OK, maybe he's not quite serious on that point, but Opfer says that children compare certain fractions more accurately than adults do. So if your salary offers are given as fractions-- like dollars per day or dollars per month, your five year old probably does have an advantage.
Opfer studies how children perceive the world, and how that changes over time. Lately he's been working on how they think about numbers. To find out how children, adolescents and adults think numbers are spaced, he uses a number line exercise.
"Imagine a very long line that runs from left to right," Opfer said. "And on one end of the line will be, say, zero. And on the other side of the line will be another number, say a thousand. And then we just ask children to place a number on the line, say where would a hundred go, where would ten go, where would five hundred go, and so forth."

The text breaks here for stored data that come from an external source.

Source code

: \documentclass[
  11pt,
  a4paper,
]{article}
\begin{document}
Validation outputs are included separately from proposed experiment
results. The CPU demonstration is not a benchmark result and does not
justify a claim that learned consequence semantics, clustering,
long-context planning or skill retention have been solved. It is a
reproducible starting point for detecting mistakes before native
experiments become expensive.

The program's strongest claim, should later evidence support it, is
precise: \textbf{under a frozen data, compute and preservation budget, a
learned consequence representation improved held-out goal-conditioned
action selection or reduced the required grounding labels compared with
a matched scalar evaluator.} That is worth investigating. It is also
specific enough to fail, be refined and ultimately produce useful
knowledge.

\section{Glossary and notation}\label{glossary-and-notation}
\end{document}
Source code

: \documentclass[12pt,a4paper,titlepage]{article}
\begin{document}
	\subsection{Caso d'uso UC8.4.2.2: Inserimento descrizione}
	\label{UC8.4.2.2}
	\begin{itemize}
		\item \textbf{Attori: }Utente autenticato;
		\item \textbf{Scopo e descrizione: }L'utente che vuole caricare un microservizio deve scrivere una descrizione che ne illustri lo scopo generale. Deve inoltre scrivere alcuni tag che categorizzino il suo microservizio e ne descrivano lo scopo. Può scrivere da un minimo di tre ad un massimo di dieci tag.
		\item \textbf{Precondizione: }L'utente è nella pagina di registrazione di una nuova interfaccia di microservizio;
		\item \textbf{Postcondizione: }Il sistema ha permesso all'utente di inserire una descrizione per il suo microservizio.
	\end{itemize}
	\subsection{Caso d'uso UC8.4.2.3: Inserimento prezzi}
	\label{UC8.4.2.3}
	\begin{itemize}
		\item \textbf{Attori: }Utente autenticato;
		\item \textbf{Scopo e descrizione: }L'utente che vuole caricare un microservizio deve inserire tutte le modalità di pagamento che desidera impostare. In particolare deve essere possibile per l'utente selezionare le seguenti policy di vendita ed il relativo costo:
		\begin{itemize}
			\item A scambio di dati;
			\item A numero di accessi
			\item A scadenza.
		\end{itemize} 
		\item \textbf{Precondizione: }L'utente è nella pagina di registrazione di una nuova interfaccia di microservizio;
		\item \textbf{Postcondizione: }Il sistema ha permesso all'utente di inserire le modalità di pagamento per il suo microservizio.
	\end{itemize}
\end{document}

In this task, children reveal a fundamental misperception about numbers. They space small numbers farther apart, and crunch the big numbers together. On the line, they place 100 closer to 1000 than to 1.

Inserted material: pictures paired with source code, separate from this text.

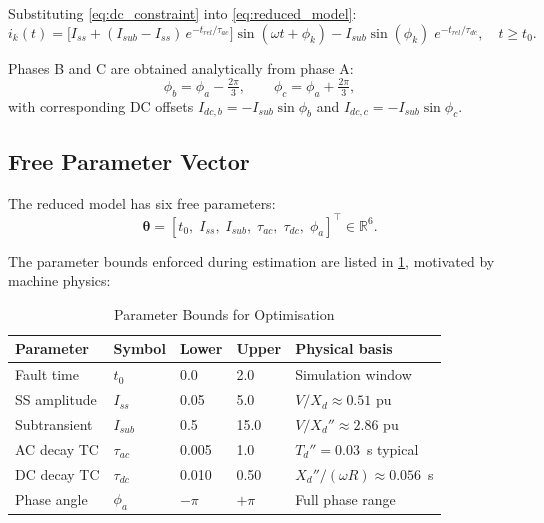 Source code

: \documentclass[12pt, a4paper]{article}
\theoremstyle{definition}
\theoremstyle{plain}
\newcommand{\vect}[1]{\bm{#1}}
\newcommand{\tr}{^\top}
\begin{document}
\noindent
Substituting \cref{eq:dc_constraint} into \cref{eq:reduced_model}:
\begin{equation}
  i_k(t) = \bigl[I_{ss} + (I_{sub} - I_{ss})\,e^{-t_{rel}/\tau_{ac}}\bigr]
            \sin(\omega t + \phi_k)
          - I_{sub}\sin(\phi_k)\;e^{-t_{rel}/\tau_{dc}},
  \quad t \geq t_0.
  \label{eq:reduced_model_final}
\end{equation}

Phases B and C are obtained analytically from phase A:
\begin{equation}
  \phi_b = \phi_a - \tfrac{2\pi}{3}, \qquad
  \phi_c = \phi_a + \tfrac{2\pi}{3},
  \label{eq:phase_angles}
\end{equation}
with corresponding DC offsets $I_{dc,b} = -I_{sub}\sin\phi_b$ and
$I_{dc,c} = -I_{sub}\sin\phi_c$.

\subsection{Free Parameter Vector}
\label{sec:model:params}

The reduced model has six free parameters:
\begin{equation}
  \vect{\theta} = [t_0,\; I_{ss},\; I_{sub},\; \tau_{ac},\; \tau_{dc},\; \phi_a]\tr
  \in \mathbb{R}^6.
  \label{eq:theta}
\end{equation}

The parameter bounds enforced during estimation are listed in
\cref{tab:bounds}, motivated by machine physics:
\begin{table}[h]
\centering
\caption{Parameter Bounds for Optimisation}
\label{tab:bounds}
\begin{tabular}{lllll}
\toprule
\textbf{Parameter} & \textbf{Symbol} & \textbf{Lower} & \textbf{Upper}
  & \textbf{Physical basis} \\
\midrule
Fault time     & $t_0$      & 0.0     & 2.0    & Simulation window \\
SS amplitude   & $I_{ss}$   & 0.05    & 5.0    & $V/X_d \approx 0.51$ pu \\
Subtransient   & $I_{sub}$  & 0.5     & 15.0   & $V/X_d'' \approx 2.86$ pu \\
AC decay TC    & $\tau_{ac}$& 0.005   & 1.0    & $T_d'' = 0.03$~s typical \\
DC decay TC    & $\tau_{dc}$& 0.010   & 0.50   & $X_d''/(\omega R) \approx 0.056$~s \\
Phase angle    & $\phi_a$   & $-\pi$  & $+\pi$ & Full phase range \\
\bottomrule
\end{tabular}
\end{table}
\end{document}

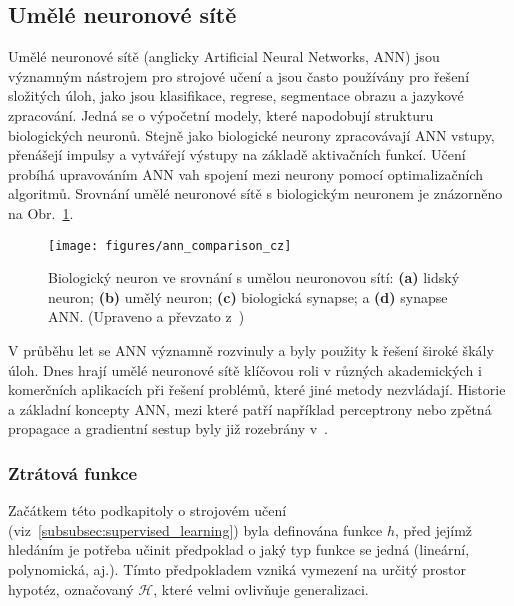 \subsection{Umělé neuronové sítě}
Umělé neuronové sítě (anglicky Artificial Neural Networks, \gls{ANN}) jsou
významným nástrojem pro strojové učení a jsou často používány pro řešení
složitých úloh, jako jsou klasifikace, regrese, segmentace obrazu a jazykové
zpracování. Jedná se o výpočetní modely, které napodobují strukturu biologických
neuronů. Stejně jako biologické neurony zpracovávají \gls{ANN} vstupy, přenášejí
impulsy a vytvářejí výstupy na základě aktivačních funkcí. Učení probíhá
upravováním ANN vah spojení mezi neurony pomocí optimalizačních algoritmů.
Srovnání umělé neuronové sítě s biologickým neuronem je znázorněno na
Obr.~\ref{fig:ann_comparison}.

\begin{figure}[!htb]
    \begin{center}
        \texttt{[image: figures/ann\_comparison\_cz]}
        \caption{Biologický neuron ve srovnání s umělou neuronovou sítí: \textbf{(a)}
            lidský neuron; \textbf{(b)} umělý neuron; \textbf{(c)} biologická
            synapse; a \textbf{(d)} synapse ANN. (Upraveno a převzato
            z~\cite{suzuki2013})}
        \label{fig:ann_comparison}
    \end{center}
\end{figure}

V průběhu let se \gls{ANN} významně rozvinuly a byly použity k řešení široké
škály úloh. Dnes hrají umělé neuronové sítě klíčovou roli v různých akademických
i komerčních aplikacích při řešení problémů, které jiné metody nezvládají.
Historie a základní koncepty \gls{ANN}, mezi které patří například perceptrony
nebo zpětná propagace a gradientní sestup byly již rozebrány
v~\cite{Aurelien2022,Murphy2012,Goodfellow2016}.

\subsubsection{Ztrátová funkce}
Začátkem této podkapitoly o strojovém učení
(viz~\ref{subsubsec:supervised_learning}) byla definována funkce $h$, před
jejímž hledáním je potřeba učinit předpoklad o jaký typ funkce se jedná
(lineární, polynomická, aj.). Tímto předpokladem vzniká vymezení na určitý
prostor hypotéz, označovaný $\mathcal{H}$, které velmi ovlivňuje generalizaci.

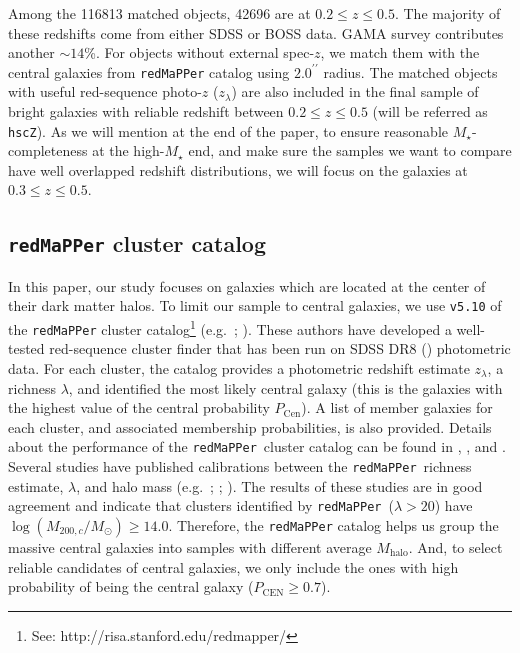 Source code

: \documentclass{emulateapj}
\def\arcsec{{\prime\prime}}
\def\redm{\texttt{redMaPPer}}
\def\mstar{{$M_{\star}$}}
\def\mhalo{{$M_{\mathrm{halo}}$}}
\begin{document}
\begin{CJK*}{UTF8}{gbsn}
    Among the 116813 matched objects, 42696 are at $0.2 \leq z \leq 0.5$.
    The majority of these redshifts come from either SDSS or BOSS data.  
    GAMA survey contributes another $\sim 14$\%. 
    For objects without external spec-$z$, we match them with the central galaxies 
    from \redm{} catalog using $2.0^{\arcsec}$ radius. 
    The matched objects with useful red-sequence photo-$z$ ($z_{\lambda}$) are also 
    included in the final sample of bright galaxies with reliable redshift between 
    $0.2 \leq z \leq 0.5$
    (will be referred as \texttt{hscZ}).
    As we will mention at the end of the paper, to ensure reasonable 
    \mstar{}-completeness at the high-\mstar{} end, and make sure the samples we 
    want to compare have well overlapped redshift distributions, we will focus on 
    the galaxies at $0.3 \leq z \leq 0.5$. 

\subsection{\redm{}{} cluster catalog}
    \label{ssec:redmapper}
    
    In this paper, our study focuses on galaxies which are located at the center of
    their dark matter halos. To limit our sample to central galaxies, we use 
    \texttt{v5.10} of the \redm{}{} cluster 
    catalog\footnote{See: http://risa.stanford.edu/redmapper/} 
    (e.g.\ \citealt{Rykoff2014}; \citealt{Rozo2015b}). 
    These authors have developed a well-tested red-sequence cluster finder that has been 
    run on SDSS DR8 (\citealt{SDSSDR8}) photometric data. 
    For each cluster, the catalog provides a photometric redshift estimate $z_{\lambda}$, 
    a richness $\lambda$, and identified the most likely central
    galaxy (this is the galaxies with the highest value of the central probability 
    $P_{\mathrm{Cen}}$). 
    A list of member galaxies for each cluster, and associated membership probabilities, 
    is also provided. 
    Details about the performance of the \redm{}~cluster catalog can be found in 
    \citet{Rozo2014}, \citet{Rozo2015a}, and \citet{Rozo2015b}. 
    Several studies have published calibrations between the \redm{}~richness estimate, 
    $\lambda$, and halo mass (e.g.\ \citealt{Saro2015}; \citealt{Farahi2016}; 
    \citealt{Simet2016}). 
    The results of these studies are in good agreement and indicate that clusters 
    identified by \redm{}~($\lambda > 20$) have $\log (M_{200,c}/M_{\odot}) \geq 14.0$. 
    Therefore, the \redm{} catalog helps us group the massive central galaxies into 
    samples with different average \mhalo{}.  
    And, to select reliable candidates of central galaxies, we only include the ones 
    with high probability of being the central galaxy ($P_{\mathrm{CEN}} \geq 0.7$).
       

\end{CJK*}
\end{document}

By sixth grade or so, they usually have it sorted out, and place 100 closer to the 1 where it belongs.
Take the inverse of all these numbers, though, and the tables are turned. If the number line is flanked by fractional values rather than whole numbers or decimals, it's the grown-ups who get confused.
Faced with a number line that went from 1/1 to 1/1000, adults generally thought that 1/100 belonged at the 1/1 end. Oops. They were ignoring the fact that 1/100 and 1/1000 are both really tiny numbers, and spaced the fractions based on the spacing of the denominators.

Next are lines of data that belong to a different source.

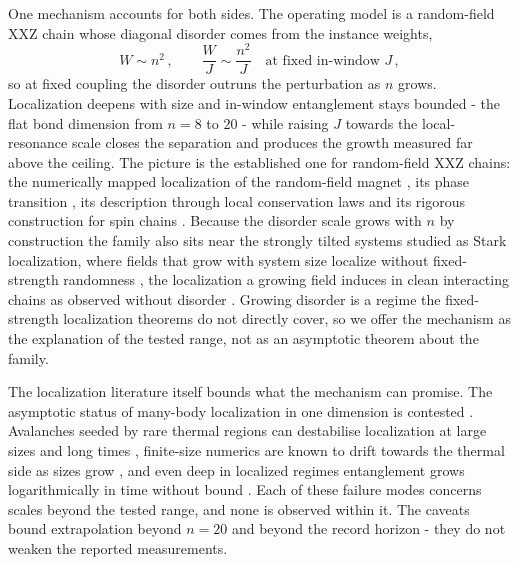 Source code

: One mechanism accounts for both sides. The operating model is a random-field XXZ chain whose diagonal disorder comes from the instance weights,
\begin{equation*}
W \sim n^{2}\,, \qquad \frac{W}{J} \sim \frac{n^{2}}{J} \quad \text{at fixed in-window } J\,,
\end{equation*}
so at fixed coupling the disorder outruns the perturbation as $n$ grows. Localization deepens with size and in-window entanglement stays bounded - the flat bond dimension from $n = 8$ to $20$ - while raising $J$ towards the local-resonance scale closes the separation and produces the growth measured far above the ceiling. The picture is the established one for random-field XXZ chains: the numerically mapped localization of the random-field magnet \cite{znidaric2008mbl}, its phase transition \cite{pal2010mbl}, its description through local conservation laws \cite{serbyn2013liom} and its rigorous construction for spin chains \cite{imbrie2016mbl}. Because the disorder scale grows with $n$ by construction the family also sits near the strongly tilted systems studied as Stark localization, where fields that grow with system size localize without fixed-strength randomness \cite{schulz2019stark}, the localization a growing field induces in clean interacting chains \cite{vannieuwenburg2019stark} as observed without disorder \cite{morong2021stark}. Growing disorder is a regime the fixed-strength localization theorems do not directly cover, so we offer the mechanism as the explanation of the tested range, not as an asymptotic theorem about the family.

The localization literature itself bounds what the mechanism can promise. The asymptotic status of many-body localization in one dimension is contested \cite{nandkishore2015mbl, abanin2019mbl}. Avalanches seeded by rare thermal regions can destabilise localization at large sizes and long times \cite{deroeck2017avalanche, luitz2017thermalize}, finite-size numerics are known to drift towards the thermal side as sizes grow \cite{morningstar2022avalanches}, and even deep in localized regimes entanglement grows logarithmically in time without bound \cite{bardarson2012unbounded}. Each of these failure modes concerns scales beyond the tested range, and none is observed within it. The caveats bound extrapolation beyond $n = 20$ and beyond the record horizon - they do not weaken the reported measurements.

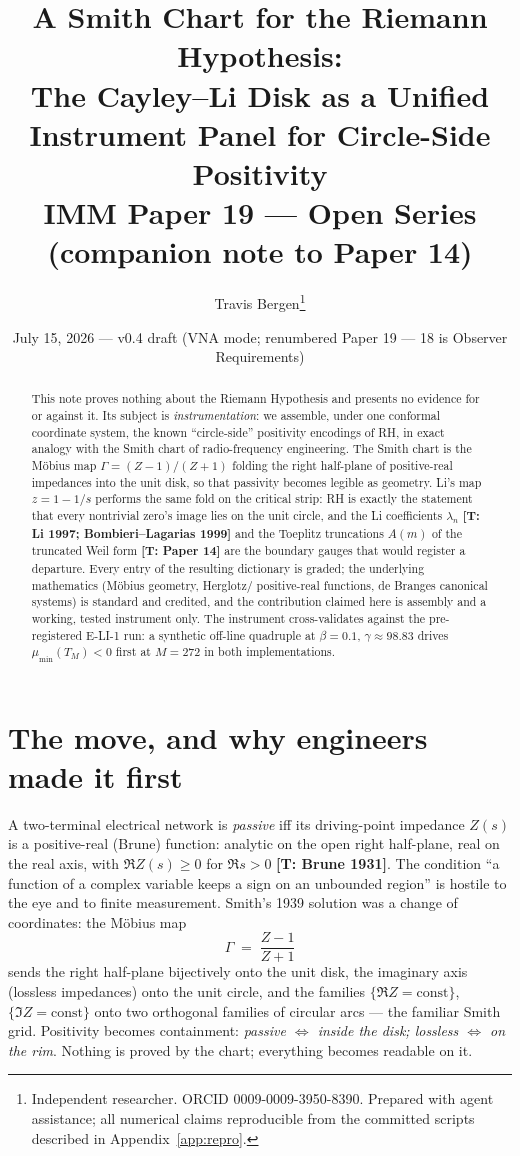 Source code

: \documentclass[11pt]{article}
\title{A Smith Chart for the Riemann Hypothesis:\\
\large The Cayley--Li Disk as a Unified Instrument Panel for Circle-Side Positivity\\[4pt]
\normalsize IMM Paper 19 --- Open Series (companion note to Paper 14)}
\author{Travis Bergen\thanks{Independent researcher. ORCID 0009-0009-3950-8390.
Prepared with agent assistance; all numerical claims reproducible from the committed
scripts described in Appendix~\ref{app:repro}.}}
\date{July 15, 2026 --- v0.4 draft (VNA mode; renumbered Paper 19 --- 18 is Observer Requirements)}
\theoremstyle{remark}
\newcommand{\gr}[1]{\textbf{[#1]}} %
\begin{document}
\maketitle

\begin{abstract}
\noindent This note proves nothing about the Riemann Hypothesis and presents no evidence for
or against it. Its subject is \emph{instrumentation}: we assemble, under one conformal
coordinate system, the known ``circle-side'' positivity encodings of RH, in exact analogy
with the Smith chart of radio-frequency engineering. The Smith chart is the M\"obius map
$\Gamma=(Z-1)/(Z+1)$ folding the right half-plane of positive-real impedances into the unit
disk, so that passivity becomes legible as geometry. Li's map $z=1-1/s$ performs the same
fold on the critical strip: RH is exactly the statement that every nontrivial zero's image
lies on the unit circle, and the Li coefficients $\lambda_n$ \gr{T: Li 1997;
Bombieri--Lagarias 1999} and the Toeplitz truncations $A(m)$ of the truncated Weil form
\gr{T: Paper 14} are the boundary gauges that would register a departure. Every entry of the
resulting dictionary is graded; the underlying mathematics (M\"obius geometry, Herglotz/
positive-real functions, de Branges canonical systems) is standard and credited, and the
contribution claimed here is assembly and a working, tested instrument only. The instrument
cross-validates against the pre-registered E-LI-1 run: a synthetic off-line quadruple at
$\beta=0.1$, $\gamma\approx98.83$ drives $\mu_{\min}(T_M)<0$ first at $M=272$ in both
implementations.
\end{abstract}

\section{The move, and why engineers made it first}

A two-terminal electrical network is \emph{passive} iff its driving-point impedance $Z(s)$
is a positive-real (Brune) function: analytic on the open right half-plane, real on the real
axis, with $\Re Z(s)\ge 0$ for $\Re s>0$ \gr{T: Brune 1931}. The condition ``a function of a
complex variable keeps a sign on an unbounded region'' is hostile to the eye and to finite
measurement. Smith's 1939 solution was a change of coordinates: the M\"obius map
\begin{equation}
\Gamma \;=\; \frac{Z-1}{Z+1}
\end{equation}
sends the right half-plane bijectively onto the unit disk, the imaginary axis (lossless
impedances) onto the unit circle, and the families $\{\Re Z=\text{const}\}$,
$\{\Im Z=\text{const}\}$ onto two orthogonal families of circular arcs --- the familiar
Smith grid. Positivity becomes containment: \emph{passive $\Leftrightarrow$ inside the disk;
lossless $\Leftrightarrow$ on the rim}. Nothing is proved by the chart; everything becomes
readable on it.
\end{document}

Kids also placed the fractions based on the denominators. But because they thought 100 was closer to 1000, two wrongs made a right and their fractional placements were accidentally accurate.
"They weren't dead on because in truth 1/100 and 1/1000 are both really close to zero so they should be very close together," Opfer said. "And children didn't put it very close together but they put it pretty close together and so the result is they were a lot better than adults."
When the number line problems were stated in dollars instead of plain fractions, the kids still did better. For example, they made more accurate placements of the relative value of earning a dollar per day versus a dollar per hundred days than did adults.
When the fractions are converted to decimals, the adults are back in the game. They also do just fine if fractions have a common denominator. Adults can compare dollars per day to pennies per day it's dollars per day versus dollars per hundred days that poses the problem.
Opfer says this discovery about the way people perceive numbers has implications for understanding how they interpret prices and discounts and how they manage their money.
"Numbers are the very stuff that finance is made of," he said. "Just take away the dollars and it's all a numbers game."
So if the financial decisions require comparing fractions-- adults, stand forewarned. Convert those fractions to decimals, or find a second grader.
Opfer presents his findings in Nashville this week at the annual meeting of the Cognitive Science Society.